I'm sounding like mother if the year here, aren't I?
Couple of examples: DS singing loudly whilst my dad was trying to speak to me (dad a gentle soul with memory issues, dc know this). DS being really silly,asked him to stop, carried on.singing loudly over dad, asked again, still started again.
At family bbq at weekend, DS again, whining constantly over not getting own way over particular issue (danger issue, wanted to get apples from.high tree, was told to wait 10 mins for DH to arrive).
DD is stressy and ?hormonal at 9, will argue black is white but I stop responding so nothing to argue with, iyswim. Often out and out refusal to do anything such as putting her things away neatly etc. When taken to one side to be spoken to, smirks and stifles giggles.
I've had a very challenging teen and am petrified that whatever mistakes I made there, I am repeating and really need advice please!
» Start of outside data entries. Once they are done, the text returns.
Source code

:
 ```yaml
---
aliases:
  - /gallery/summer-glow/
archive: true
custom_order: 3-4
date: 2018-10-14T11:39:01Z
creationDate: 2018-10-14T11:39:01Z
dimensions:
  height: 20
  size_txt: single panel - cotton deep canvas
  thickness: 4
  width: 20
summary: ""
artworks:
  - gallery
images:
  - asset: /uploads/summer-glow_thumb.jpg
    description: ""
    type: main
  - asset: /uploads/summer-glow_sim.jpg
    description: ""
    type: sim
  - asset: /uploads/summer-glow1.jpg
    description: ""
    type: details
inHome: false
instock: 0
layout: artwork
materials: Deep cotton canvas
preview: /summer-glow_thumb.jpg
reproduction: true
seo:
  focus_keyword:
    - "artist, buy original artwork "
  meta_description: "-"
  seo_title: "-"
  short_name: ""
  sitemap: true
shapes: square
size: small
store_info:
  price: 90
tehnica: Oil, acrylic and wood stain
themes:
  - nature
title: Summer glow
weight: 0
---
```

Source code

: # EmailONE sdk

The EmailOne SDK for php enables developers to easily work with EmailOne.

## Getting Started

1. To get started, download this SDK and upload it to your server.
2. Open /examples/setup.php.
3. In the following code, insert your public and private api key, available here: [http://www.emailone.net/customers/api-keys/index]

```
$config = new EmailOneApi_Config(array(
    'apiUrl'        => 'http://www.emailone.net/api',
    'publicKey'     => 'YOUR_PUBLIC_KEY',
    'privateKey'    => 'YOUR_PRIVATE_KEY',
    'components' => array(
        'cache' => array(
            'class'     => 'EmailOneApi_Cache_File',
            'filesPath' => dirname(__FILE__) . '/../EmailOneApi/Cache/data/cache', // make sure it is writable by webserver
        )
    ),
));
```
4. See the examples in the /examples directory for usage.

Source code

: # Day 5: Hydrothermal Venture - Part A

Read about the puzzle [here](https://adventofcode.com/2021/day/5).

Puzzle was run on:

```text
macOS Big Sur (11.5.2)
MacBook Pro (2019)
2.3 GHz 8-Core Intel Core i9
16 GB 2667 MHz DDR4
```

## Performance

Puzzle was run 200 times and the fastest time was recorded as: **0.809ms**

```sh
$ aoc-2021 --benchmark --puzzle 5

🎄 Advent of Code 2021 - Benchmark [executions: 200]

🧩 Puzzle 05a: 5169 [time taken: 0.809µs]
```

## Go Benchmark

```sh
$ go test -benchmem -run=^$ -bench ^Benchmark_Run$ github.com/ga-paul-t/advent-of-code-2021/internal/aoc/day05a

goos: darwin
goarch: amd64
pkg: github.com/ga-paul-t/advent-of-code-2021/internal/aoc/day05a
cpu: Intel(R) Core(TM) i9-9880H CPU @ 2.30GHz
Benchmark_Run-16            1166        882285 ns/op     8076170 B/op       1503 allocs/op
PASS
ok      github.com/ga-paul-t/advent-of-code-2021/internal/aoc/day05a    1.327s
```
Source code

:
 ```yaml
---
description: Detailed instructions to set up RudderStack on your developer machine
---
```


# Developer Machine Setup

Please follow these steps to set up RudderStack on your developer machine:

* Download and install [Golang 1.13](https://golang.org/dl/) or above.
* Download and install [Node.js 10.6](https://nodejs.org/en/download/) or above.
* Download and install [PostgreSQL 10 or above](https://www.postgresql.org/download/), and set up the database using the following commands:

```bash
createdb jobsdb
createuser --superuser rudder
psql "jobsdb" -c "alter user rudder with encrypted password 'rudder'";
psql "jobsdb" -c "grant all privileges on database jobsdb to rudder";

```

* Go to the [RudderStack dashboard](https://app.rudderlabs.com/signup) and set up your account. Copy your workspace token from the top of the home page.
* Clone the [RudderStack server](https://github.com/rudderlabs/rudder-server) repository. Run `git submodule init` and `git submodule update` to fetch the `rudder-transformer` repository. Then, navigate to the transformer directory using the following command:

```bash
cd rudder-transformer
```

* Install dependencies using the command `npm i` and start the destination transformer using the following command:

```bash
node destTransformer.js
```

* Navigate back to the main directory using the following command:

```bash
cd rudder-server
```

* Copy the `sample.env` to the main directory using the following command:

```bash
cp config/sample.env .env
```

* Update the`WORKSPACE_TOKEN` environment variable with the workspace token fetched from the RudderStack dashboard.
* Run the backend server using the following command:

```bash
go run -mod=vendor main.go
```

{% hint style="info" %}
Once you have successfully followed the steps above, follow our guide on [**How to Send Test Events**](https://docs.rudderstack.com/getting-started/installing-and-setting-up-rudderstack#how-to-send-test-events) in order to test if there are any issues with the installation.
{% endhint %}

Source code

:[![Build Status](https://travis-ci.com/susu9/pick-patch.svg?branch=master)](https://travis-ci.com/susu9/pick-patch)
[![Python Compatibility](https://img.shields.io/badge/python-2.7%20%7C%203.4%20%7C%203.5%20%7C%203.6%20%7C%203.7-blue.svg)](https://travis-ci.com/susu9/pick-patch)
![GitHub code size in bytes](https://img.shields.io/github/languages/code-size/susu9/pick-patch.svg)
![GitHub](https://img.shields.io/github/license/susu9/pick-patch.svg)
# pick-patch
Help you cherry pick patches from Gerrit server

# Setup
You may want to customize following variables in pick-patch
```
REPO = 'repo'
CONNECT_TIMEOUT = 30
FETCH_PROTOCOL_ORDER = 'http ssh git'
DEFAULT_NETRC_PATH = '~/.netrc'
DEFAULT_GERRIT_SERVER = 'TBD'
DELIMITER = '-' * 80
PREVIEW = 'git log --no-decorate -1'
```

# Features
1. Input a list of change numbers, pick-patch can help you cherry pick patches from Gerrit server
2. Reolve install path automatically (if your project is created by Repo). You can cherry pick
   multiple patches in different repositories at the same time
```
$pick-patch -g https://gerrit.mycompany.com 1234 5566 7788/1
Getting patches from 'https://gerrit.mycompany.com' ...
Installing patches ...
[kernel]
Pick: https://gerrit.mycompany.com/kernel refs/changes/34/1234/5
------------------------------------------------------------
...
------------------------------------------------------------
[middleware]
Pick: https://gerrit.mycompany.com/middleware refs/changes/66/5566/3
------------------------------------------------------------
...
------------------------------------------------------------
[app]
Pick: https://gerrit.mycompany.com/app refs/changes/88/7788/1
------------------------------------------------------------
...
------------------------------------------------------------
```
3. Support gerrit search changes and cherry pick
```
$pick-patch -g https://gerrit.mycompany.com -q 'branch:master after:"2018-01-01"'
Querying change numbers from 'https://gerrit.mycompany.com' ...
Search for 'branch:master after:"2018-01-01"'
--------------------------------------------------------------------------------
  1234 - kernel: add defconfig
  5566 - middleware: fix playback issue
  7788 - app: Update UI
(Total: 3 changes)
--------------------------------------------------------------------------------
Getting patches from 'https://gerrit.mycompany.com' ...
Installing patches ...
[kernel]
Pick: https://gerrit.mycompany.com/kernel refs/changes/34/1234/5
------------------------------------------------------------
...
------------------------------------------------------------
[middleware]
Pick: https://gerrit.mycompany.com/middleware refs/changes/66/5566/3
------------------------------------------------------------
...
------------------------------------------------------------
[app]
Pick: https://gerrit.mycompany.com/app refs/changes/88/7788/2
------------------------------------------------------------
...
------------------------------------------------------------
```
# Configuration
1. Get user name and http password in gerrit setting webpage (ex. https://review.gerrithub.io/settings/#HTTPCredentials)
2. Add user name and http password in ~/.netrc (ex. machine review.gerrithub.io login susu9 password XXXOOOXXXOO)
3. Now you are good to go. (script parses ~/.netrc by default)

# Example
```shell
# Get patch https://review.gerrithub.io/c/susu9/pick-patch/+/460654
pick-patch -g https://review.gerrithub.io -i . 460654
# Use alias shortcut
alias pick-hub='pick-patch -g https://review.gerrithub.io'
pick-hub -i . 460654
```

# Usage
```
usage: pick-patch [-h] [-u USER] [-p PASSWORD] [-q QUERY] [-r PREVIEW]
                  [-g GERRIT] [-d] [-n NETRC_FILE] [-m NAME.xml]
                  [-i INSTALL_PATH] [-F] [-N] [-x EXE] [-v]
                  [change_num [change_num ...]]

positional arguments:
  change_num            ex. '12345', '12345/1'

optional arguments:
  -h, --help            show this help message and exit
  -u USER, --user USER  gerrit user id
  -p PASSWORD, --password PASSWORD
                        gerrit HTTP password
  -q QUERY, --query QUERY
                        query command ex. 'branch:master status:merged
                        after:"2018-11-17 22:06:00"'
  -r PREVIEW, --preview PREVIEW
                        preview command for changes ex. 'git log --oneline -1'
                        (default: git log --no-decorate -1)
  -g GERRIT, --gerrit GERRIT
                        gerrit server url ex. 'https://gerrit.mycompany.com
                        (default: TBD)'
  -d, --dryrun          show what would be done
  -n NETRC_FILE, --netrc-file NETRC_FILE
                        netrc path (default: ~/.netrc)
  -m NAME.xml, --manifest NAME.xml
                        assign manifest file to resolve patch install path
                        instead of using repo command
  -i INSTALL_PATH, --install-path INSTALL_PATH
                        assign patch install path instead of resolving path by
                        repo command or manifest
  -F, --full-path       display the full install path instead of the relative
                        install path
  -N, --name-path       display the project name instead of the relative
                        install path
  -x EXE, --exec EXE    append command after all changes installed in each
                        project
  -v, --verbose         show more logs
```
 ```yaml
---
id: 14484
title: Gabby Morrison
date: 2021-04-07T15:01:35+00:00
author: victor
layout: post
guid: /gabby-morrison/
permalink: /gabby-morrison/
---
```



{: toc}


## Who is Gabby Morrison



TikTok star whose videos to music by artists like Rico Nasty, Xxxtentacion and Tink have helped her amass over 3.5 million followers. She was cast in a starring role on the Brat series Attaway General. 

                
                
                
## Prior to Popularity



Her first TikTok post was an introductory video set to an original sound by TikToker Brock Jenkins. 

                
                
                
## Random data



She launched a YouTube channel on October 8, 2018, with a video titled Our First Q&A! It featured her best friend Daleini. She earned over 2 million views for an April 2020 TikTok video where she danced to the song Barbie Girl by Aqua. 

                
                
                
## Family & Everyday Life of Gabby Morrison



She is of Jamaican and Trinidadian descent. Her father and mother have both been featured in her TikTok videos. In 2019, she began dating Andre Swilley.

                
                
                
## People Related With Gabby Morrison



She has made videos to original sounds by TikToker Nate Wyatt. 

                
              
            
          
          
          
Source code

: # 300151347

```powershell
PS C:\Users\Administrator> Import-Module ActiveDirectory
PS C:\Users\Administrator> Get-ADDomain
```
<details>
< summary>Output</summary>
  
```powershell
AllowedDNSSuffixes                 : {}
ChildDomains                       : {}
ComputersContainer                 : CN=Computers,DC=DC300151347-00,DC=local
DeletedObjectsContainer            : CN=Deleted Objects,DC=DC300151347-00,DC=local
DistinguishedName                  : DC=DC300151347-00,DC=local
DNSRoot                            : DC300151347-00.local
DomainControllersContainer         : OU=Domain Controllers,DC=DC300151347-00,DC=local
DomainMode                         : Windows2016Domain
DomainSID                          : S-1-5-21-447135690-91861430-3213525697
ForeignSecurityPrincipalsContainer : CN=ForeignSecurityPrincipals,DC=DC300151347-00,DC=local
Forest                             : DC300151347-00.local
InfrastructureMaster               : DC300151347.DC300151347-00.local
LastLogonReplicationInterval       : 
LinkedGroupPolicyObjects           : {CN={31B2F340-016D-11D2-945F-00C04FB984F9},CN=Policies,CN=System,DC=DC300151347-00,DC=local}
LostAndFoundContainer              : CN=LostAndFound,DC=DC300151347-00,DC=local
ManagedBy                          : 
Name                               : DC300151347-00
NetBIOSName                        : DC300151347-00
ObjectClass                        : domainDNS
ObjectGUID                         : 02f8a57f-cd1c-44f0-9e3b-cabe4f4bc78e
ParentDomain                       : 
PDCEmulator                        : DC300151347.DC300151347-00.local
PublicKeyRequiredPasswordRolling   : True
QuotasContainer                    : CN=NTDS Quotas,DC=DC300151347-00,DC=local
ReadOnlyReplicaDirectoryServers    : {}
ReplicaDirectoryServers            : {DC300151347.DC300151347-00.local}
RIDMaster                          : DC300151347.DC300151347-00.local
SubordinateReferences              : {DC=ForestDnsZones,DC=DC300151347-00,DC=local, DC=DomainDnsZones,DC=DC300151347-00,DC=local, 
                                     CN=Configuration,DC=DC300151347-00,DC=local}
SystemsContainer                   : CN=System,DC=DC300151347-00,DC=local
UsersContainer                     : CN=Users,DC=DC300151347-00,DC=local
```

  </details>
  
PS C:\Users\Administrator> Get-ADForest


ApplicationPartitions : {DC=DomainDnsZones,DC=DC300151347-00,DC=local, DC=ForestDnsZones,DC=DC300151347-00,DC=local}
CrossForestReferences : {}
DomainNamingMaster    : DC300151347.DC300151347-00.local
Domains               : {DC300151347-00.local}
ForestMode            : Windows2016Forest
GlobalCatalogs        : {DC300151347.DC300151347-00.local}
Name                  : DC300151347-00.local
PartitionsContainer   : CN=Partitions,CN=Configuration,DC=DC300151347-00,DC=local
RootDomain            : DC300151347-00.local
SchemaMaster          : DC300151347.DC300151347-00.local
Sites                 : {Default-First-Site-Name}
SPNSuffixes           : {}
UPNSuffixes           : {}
or take things away short term I would say at that age they are old enough to understand (and be affected by) the removal or a toy of video game over night or for a day or two when their behaviour is not being stopped by removing them from the situation? and the opposite- on the good days small rewards maybe? like if they can manage to be good over the weekend period can they have half an hour later to bed? or pizza night or something they enjoy so you dont feel like its all punnishment
AGree with Tee2027 They have to know you mean what you say - and asking them to stop is a request not an instruction. Be firm in both instruction and tone of voice so there can be no confusion about what is required. Children DO know when you mean what you say - by the tone and way it is said.